The 1200ms was an estimation, but it's definitely closer to 1200ms than it is for 250ms for me. There's definitely a difference in set up here- I'm on a Macbook Pro with an M1 Pro chip.
From a screen recording, I count 53 screen-recorded frames from the apparent start of the animation (which occurs after it's invoked) to desktop widgets becoming transparent (which appears to be the point input is no longer blocked). IINA says the video is 50.582 fps (very strange frame rate?) so that would be ~1050ms.
Of course, that doesn't include any input latency or the display latency, so I also took a video with my phone. I took two trials and I recorded a full 1.08 seconds from key depression to transparent widgets. I did two more with Reduce Motion on and got the exact same time.
I am very curious what your set up is, because I am invested in getting this as close to 8.3 ms as possible.

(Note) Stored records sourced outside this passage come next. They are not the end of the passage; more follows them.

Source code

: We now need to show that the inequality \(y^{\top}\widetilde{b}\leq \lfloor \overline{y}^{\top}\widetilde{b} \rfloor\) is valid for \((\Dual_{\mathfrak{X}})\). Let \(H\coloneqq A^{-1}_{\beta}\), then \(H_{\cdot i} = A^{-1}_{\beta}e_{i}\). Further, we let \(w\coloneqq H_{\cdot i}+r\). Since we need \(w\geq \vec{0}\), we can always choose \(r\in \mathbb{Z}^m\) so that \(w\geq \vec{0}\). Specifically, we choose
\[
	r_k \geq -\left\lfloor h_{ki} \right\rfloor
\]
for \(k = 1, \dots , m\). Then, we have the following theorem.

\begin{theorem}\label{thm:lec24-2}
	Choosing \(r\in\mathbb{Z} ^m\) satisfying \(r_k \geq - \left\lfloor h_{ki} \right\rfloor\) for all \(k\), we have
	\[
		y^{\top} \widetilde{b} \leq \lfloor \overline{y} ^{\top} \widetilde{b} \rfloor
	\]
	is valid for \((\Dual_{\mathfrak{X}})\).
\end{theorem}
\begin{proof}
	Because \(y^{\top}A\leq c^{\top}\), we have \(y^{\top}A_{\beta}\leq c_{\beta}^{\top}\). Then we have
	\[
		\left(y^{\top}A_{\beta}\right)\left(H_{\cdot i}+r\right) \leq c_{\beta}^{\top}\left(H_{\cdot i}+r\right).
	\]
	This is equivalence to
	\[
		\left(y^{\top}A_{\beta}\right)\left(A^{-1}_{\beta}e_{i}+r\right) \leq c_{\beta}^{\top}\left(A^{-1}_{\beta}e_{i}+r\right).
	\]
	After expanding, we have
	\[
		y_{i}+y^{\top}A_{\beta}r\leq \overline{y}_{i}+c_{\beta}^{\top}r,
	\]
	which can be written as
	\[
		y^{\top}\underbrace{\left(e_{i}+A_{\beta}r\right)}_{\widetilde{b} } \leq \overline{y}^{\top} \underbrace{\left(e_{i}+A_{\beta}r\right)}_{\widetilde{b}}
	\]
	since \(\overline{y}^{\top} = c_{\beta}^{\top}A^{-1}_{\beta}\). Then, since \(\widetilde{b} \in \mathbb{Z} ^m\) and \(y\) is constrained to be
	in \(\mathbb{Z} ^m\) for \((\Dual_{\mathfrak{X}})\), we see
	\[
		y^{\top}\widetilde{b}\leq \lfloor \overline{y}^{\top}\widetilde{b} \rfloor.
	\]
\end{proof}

edit: For comparison, my Linux desktop with a similar experimental set up, this takes about 24ms from key depression to the next desktop becoming visible. The only experimental difference is that I had to switch to the "slow mo" camera to record the difference, and I have a 240hz monitor. The desktop is also considered one of the slower ones (GNOME).
TLDR: It takes 1.08 seconds, on my Macbook, to complete a desktop transition.
Agree. I hate the fullscreen animation so I prefer apps that have a non-native and no animation option such as Ghosty.
I'm also on a M1 Macbook Pro, running Tahoe 26.2.
Not sure why yours is so much slower than mine. Mine is definitely 250 ms long or 15 frames from the time I hit the shortcut.
I used the onscreen keyboard viewer to get visual feedback when the shortcut was pressed and recorded audio so I could hear it being pressed. I even recorded it a second time using OBS to ensure I was at 60 fps and trimmed the whole segment down to just the animation and sure enough, the video is exactly 250 ms long according to IINA.
Also, I don't have any visible delay between pressing the key and the animation starting. The animation starts on the same frame as when the shortcut is recognized by the onscreen keyboard viewer (which is the same time as I hear it being pressed) in the recording. The keyboard delay must be < 16.6 ms.